── Task inputs

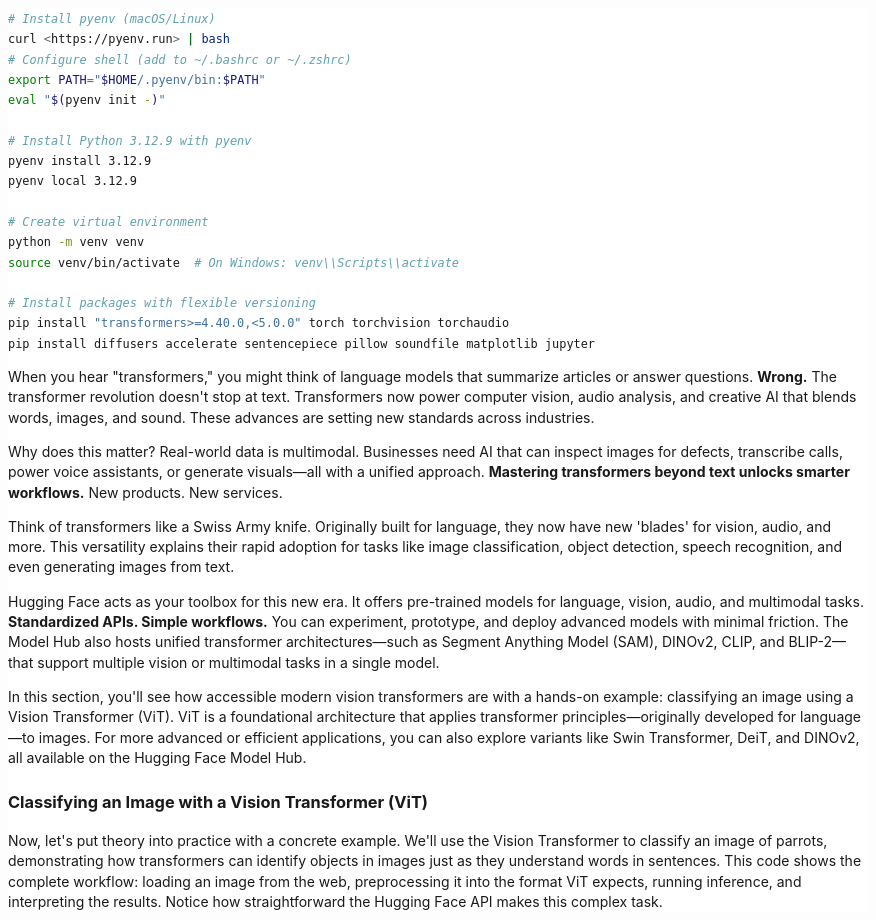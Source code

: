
 ```bash
# Install pyenv (macOS/Linux)
curl <https://pyenv.run> | bash
# Configure shell (add to ~/.bashrc or ~/.zshrc)
export PATH="$HOME/.pyenv/bin:$PATH"
eval "$(pyenv init -)"

# Install Python 3.12.9 with pyenv
pyenv install 3.12.9
pyenv local 3.12.9

# Create virtual environment
python -m venv venv
source venv/bin/activate  # On Windows: venv\\Scripts\\activate

# Install packages with flexible versioning
pip install "transformers>=4.40.0,<5.0.0" torch torchvision torchaudio
pip install diffusers accelerate sentencepiece pillow soundfile matplotlib jupyter

```

When you hear "transformers," you might think of language models that summarize articles or answer questions. **Wrong.** The transformer revolution doesn't stop at text. Transformers now power computer vision, audio analysis, and creative AI that blends words, images, and sound. These advances are setting new standards across industries.

Why does this matter? Real-world data is multimodal. Businesses need AI that can inspect images for defects, transcribe calls, power voice assistants, or generate visuals—all with a unified approach. **Mastering transformers beyond text unlocks smarter workflows.** New products. New services.

Think of transformers like a Swiss Army knife. Originally built for language, they now have new 'blades' for vision, audio, and more. This versatility explains their rapid adoption for tasks like image classification, object detection, speech recognition, and even generating images from text.

Hugging Face acts as your toolbox for this new era. It offers pre-trained models for language, vision, audio, and multimodal tasks. **Standardized APIs. Simple workflows.** You can experiment, prototype, and deploy advanced models with minimal friction. The Model Hub also hosts unified transformer architectures—such as Segment Anything Model (SAM), DINOv2, CLIP, and BLIP-2—that support multiple vision or multimodal tasks in a single model.

In this section, you'll see how accessible modern vision transformers are with a hands-on example: classifying an image using a Vision Transformer (ViT). ViT is a foundational architecture that applies transformer principles—originally developed for language—to images. For more advanced or efficient applications, you can also explore variants like Swin Transformer, DeiT, and DINOv2, all available on the Hugging Face Model Hub.

### Classifying an Image with a Vision Transformer (ViT)

Now, let's put theory into practice with a concrete example. We'll use the Vision Transformer to classify an image of parrots, demonstrating how transformers can identify objects in images just as they understand words in sentences. This code shows the complete workflow: loading an image from the web, preprocessing it into the format ViT expects, running inference, and interpreting the results. Notice how straightforward the Hugging Face API makes this complex task.

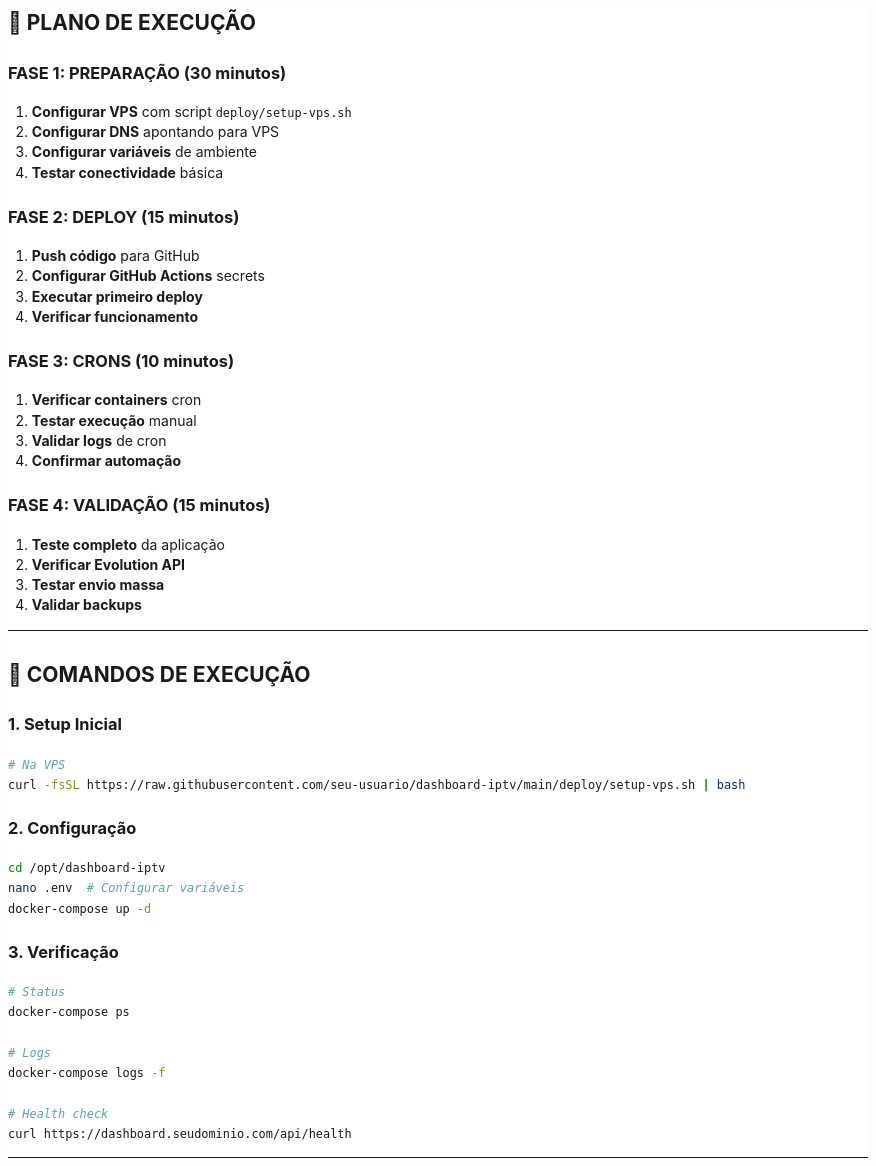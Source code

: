 
## 🎯 **PLANO DE EXECUÇÃO**

### **FASE 1: PREPARAÇÃO (30 minutos)**
1. **Configurar VPS** com script `deploy/setup-vps.sh`
2. **Configurar DNS** apontando para VPS
3. **Configurar variáveis** de ambiente
4. **Testar conectividade** básica

### **FASE 2: DEPLOY (15 minutos)**
1. **Push código** para GitHub
2. **Configurar GitHub Actions** secrets
3. **Executar primeiro deploy**
4. **Verificar funcionamento**

### **FASE 3: CRONS (10 minutos)**
1. **Verificar containers** cron
2. **Testar execução** manual
3. **Validar logs** de cron
4. **Confirmar automação**

### **FASE 4: VALIDAÇÃO (15 minutos)**
1. **Teste completo** da aplicação
2. **Verificar Evolution API**
3. **Testar envio massa**
4. **Validar backups**

---

## 🚀 **COMANDOS DE EXECUÇÃO**

### **1. Setup Inicial**
```bash
# Na VPS
curl -fsSL https://raw.githubusercontent.com/seu-usuario/dashboard-iptv/main/deploy/setup-vps.sh | bash
```

### **2. Configuração**
```bash
cd /opt/dashboard-iptv
nano .env  # Configurar variáveis
docker-compose up -d
```

### **3. Verificação**
```bash
# Status
docker-compose ps

# Logs
docker-compose logs -f

# Health check
curl https://dashboard.seudominio.com/api/health
```

---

────

## Try it
When a line in the data above contains the string "advanced", copy that line.

## Response to the exercise
Hugging Face acts as your toolbox for this new era. It offers pre-trained models for language, vision, audio, and multimodal tasks. **Standardized APIs. Simple workflows.** You can experiment, prototype, and deploy advanced models with minimal friction. The Model Hub also hosts unified transformer architectures—such as Segment Anything Model (SAM), DINOv2, CLIP, and BLIP-2—that support multiple vision or multimodal tasks in a single model.
In this section, you'll see how accessible modern vision transformers are with a hands-on example: classifying an image using a Vision Transformer (ViT). ViT is a foundational architecture that applies transformer principles—originally developed for language—to images. For more advanced or efficient applications, you can also explore variants like Swin Transformer, DeiT, and DINOv2, all available on the Hugging Face Model Hub.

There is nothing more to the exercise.